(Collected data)
----------------------------------------

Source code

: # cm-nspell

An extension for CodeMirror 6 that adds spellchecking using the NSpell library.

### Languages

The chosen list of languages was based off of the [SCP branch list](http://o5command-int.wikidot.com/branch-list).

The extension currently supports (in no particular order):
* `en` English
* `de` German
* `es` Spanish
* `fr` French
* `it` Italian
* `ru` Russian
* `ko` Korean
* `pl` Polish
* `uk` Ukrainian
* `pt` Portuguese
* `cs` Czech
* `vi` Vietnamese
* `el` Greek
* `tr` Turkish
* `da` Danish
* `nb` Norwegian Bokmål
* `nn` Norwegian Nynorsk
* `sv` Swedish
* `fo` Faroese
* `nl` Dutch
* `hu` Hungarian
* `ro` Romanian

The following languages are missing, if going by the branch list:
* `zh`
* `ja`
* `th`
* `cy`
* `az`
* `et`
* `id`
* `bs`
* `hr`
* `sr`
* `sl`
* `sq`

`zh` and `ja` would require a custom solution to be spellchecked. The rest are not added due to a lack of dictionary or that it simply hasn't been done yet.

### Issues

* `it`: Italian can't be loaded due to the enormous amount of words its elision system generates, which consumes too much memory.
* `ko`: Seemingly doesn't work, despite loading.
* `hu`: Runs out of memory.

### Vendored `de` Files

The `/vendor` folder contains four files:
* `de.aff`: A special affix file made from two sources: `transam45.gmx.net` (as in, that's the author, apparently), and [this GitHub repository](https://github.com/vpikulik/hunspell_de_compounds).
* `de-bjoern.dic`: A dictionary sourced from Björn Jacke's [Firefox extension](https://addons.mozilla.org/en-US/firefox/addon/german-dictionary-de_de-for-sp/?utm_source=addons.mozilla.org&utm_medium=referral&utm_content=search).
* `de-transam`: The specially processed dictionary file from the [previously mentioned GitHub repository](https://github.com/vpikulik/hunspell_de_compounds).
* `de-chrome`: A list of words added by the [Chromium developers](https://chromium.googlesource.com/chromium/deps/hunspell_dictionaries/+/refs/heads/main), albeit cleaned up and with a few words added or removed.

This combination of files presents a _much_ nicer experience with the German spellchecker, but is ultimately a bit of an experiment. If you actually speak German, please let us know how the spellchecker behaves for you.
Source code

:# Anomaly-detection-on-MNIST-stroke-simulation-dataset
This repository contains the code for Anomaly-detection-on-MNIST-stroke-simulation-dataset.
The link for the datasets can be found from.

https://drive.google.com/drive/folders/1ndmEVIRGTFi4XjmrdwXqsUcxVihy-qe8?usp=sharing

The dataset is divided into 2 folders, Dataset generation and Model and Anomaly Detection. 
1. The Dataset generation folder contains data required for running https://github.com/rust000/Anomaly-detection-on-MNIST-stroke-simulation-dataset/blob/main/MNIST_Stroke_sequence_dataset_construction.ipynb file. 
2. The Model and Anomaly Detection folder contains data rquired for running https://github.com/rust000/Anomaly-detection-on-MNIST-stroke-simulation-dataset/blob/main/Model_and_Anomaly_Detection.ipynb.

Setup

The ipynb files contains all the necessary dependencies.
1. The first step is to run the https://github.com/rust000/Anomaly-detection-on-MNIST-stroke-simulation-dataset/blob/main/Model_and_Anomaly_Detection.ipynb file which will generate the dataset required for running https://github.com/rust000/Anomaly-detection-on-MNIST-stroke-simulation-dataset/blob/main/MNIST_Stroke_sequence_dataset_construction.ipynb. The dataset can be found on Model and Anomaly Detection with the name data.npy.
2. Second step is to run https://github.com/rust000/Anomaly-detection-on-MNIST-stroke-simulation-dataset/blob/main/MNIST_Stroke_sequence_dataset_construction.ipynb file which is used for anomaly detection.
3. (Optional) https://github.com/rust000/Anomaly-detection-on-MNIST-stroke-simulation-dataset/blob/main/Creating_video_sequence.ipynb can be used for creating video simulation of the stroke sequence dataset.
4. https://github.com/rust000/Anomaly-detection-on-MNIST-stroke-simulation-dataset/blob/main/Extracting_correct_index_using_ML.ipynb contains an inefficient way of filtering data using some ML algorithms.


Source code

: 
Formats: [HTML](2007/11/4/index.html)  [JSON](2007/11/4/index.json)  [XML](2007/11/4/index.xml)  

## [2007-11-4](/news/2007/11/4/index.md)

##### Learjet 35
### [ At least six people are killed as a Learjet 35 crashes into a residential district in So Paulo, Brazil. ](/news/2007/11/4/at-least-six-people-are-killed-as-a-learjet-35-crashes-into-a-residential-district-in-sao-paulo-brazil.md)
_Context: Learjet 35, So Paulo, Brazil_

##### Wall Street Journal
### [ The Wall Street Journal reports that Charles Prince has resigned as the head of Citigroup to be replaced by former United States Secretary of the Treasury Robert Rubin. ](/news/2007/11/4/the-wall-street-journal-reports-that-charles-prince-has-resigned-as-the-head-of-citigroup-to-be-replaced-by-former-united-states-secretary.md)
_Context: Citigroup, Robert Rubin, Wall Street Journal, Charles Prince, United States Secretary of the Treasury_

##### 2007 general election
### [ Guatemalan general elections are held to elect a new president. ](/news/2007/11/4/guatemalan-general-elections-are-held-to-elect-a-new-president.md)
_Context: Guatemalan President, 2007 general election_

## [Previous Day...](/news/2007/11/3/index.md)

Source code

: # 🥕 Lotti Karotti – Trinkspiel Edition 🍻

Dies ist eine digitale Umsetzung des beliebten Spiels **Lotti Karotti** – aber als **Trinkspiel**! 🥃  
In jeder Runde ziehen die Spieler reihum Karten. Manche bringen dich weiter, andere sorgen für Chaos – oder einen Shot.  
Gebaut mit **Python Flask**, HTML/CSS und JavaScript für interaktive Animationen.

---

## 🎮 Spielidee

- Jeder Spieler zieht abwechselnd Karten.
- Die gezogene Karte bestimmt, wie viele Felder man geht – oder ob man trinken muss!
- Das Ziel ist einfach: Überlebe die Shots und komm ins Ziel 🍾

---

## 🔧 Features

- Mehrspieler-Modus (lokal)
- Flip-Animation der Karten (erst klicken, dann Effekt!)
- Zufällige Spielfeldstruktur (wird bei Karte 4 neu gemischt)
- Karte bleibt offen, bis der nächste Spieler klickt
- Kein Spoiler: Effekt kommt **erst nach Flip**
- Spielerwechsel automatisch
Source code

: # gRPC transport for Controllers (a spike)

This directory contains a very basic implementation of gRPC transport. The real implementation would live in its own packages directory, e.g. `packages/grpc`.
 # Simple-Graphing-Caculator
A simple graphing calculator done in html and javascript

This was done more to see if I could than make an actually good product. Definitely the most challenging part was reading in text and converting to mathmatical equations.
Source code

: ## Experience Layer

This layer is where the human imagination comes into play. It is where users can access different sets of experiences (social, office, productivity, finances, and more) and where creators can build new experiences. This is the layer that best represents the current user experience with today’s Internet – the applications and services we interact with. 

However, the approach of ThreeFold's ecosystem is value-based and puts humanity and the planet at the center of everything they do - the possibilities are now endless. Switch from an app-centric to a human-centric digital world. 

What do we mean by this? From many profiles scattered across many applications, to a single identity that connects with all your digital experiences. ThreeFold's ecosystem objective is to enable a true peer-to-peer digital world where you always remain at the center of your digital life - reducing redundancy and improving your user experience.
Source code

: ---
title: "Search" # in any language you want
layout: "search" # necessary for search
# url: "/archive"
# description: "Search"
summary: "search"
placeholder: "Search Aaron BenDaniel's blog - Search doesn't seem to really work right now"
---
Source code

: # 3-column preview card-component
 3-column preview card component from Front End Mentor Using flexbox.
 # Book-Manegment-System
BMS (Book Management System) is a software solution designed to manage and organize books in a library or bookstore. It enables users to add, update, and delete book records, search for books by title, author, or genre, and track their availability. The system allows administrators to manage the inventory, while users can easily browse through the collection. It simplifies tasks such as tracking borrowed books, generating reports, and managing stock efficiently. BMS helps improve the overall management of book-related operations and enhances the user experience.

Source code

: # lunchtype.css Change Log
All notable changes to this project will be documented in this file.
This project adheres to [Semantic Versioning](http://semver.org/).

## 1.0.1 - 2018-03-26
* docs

----------------------------------------

* Assigned task *
Only the lines above starting at the one containing "folder contains four" and ending at the one containing "The specially processed", both included, are to be returned, exactly as they read.

* Finished exercise *
The `/vendor` folder contains four files:
* `de.aff`: A special affix file made from two sources: `transam45.gmx.net` (as in, that's the author, apparently), and [this GitHub repository](https://github.com/vpikulik/hunspell_de_compounds).
* `de-bjoern.dic`: A dictionary sourced from Björn Jacke's [Firefox extension](https://addons.mozilla.org/en-US/firefox/addon/german-dictionary-de_de-for-sp/?utm_source=addons.mozilla.org&utm_medium=referral&utm_content=search).
* `de-transam`: The specially processed dictionary file from the [previously mentioned GitHub repository](https://github.com/vpikulik/hunspell_de_compounds).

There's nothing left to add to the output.